Citigroup has initially announced its plans to wind down its consumer business in Russia in April last year

x-default

The headquarters of Citigroup in Lower Manhattan. (Credit: Beyond My Ken/Wikipedia)

US-based Citigroup is planning to withdraw its operations from Russia, after the rival US banks’ recent exit from the country.

Recently, Goldman Sachs and JPMorgan Chase announced the winding down of their business in Russia, in response to the country’s invasion of Ukraine.

Deutsche Bank and MoneyGram International have also announced their decisions to suspend services in Russia.

Citigroup has initially announced its plans to wind down its consumer business in Russia in April last year.

Last week, the company has operated the consumer business arm on a limited basis, as part of its plan to divest the franchise, said Reuter’s report.

Citi, in its statement, said: “We have now decided to expand the scope of that exit process to include other lines of business and continue to reduce our remaining operations and exposure. Due to the nature of banking and financial services operations, this decision will take time to execute.

“We have also decided to stop soliciting any new business or clients. We are providing assistance to multi-national corporations, many of whom are undergoing the complex task of unwinding their operations.

“We will continue to manage our existing regulatory commitments and our obligations to depositors, as well as support all of our employees during this very difficult time.”

Citigroup had nearly $10bn in total exposure to Russia at the end of last year and could lose nearly half of it if any extreme condition emerges, reported Reuters.

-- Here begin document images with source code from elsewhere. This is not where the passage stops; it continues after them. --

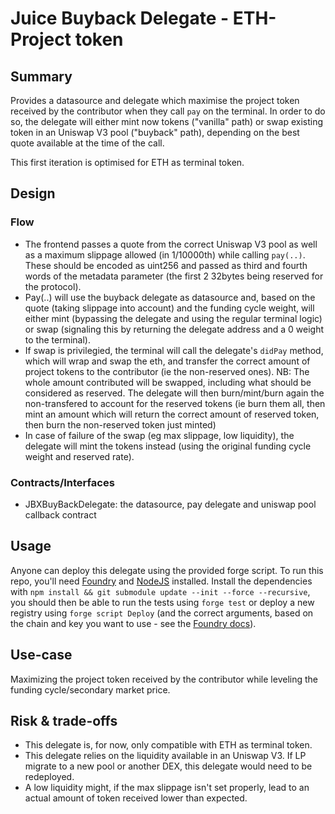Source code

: # Juice Buyback Delegate - ETH-Project token

## Summary

Provides a datasource and delegate which maximise the project token received by the contributor when they call `pay` on the terminal. In order to do so, the delegate will either mint now tokens ("vanilla" path) or swap existing token in an Uniswap V3 pool ("buyback" path), depending on the best quote available at the time of the call.

This first iteration is optimised for ETH as terminal token.

## Design
### Flow
- The frontend passes a quote from the correct Uniswap V3 pool as well as a maximum slippage allowed (in 1/10000th) while calling `pay(..)`. These should be encoded as uint256 and passed as third and fourth words of the metadata parameter (the first 2 32bytes being reserved for the protocol).
- Pay(..) will use the buyback delegate as datasource and, based on the quote (taking slippage into account) and the funding cycle weight, will either mint (bypassing the delegate and using the regular terminal logic) or swap (signaling this by returning the delegate address and a 0 weight to the terminal).
- If swap is privilegied, the terminal will call the delegate's `didPay` method, which will wrap and swap the eth, and transfer the correct amount of project tokens to the contributor (ie the non-reserved ones).
NB: The whole amount contributed will be swapped, including what should be considered as reserved. The delegate will then burn/mint/burn again the non-transfered to account for the reserved tokens (ie burn them all, then mint an amount which will return the correct amount of reserved token, then burn the non-reserved token just minted)
- In case of failure of the swap (eg max slippage, low liquidity), the delegate will mint the tokens instead (using the original funding cycle weight and reserved rate).

### Contracts/Interfaces
- JBXBuyBackDelegate: the datasource, pay delegate and uniswap pool callback contract

## Usage
Anyone can deploy this delegate using the provided forge script.
To run this repo, you'll need [Foundry](https://book.getfoundry.sh/) and [NodeJS](https://nodejs.dev/en/learn/how-to-install-nodejs/) installed.
Install the dependencies with `npm install && git submodule update --init --force --recursive`, you should then be able to run the tests using `forge test` or deploy a new registry using `forge script Deploy` (and the correct arguments, based on the chain and key you want to use - see the [Foundry docs](https://book.getfoundry.sh/)).

## Use-case
Maximizing the project token received by the contributor while leveling the funding cycle/secondary market price.

## Risk & trade-offs
 - This delegate is, for now, only compatible with ETH as terminal token.
 - This delegate relies on the liquidity available in an Uniswap V3. If LP migrate to a new pool or another DEX, this delegate would need to be redeployed.
 - A low liquidity might, if the max slippage isn't set properly, lead to an actual amount of token received lower than expected.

The company said that it is looking to reduce its exposure to Russian assets using hedging and other strategies.

The publication also said that Citi had conducted health checks to determine the extent of its exposure that could be lost under different outcomes.

With the current decision, the company is expected to lose its institutional and wealth management clients in the country.

Citi chief financial officer Mark Mason said: “We’ve been working very closely with our risk management to run various scenarios as to what that exposure could mean under different stress scenarios.

“Looking at a severe stress scenario that number, on the high end, could be a little less than half of that exposure but it could also be a lot less than that depending on how the situation evolves.”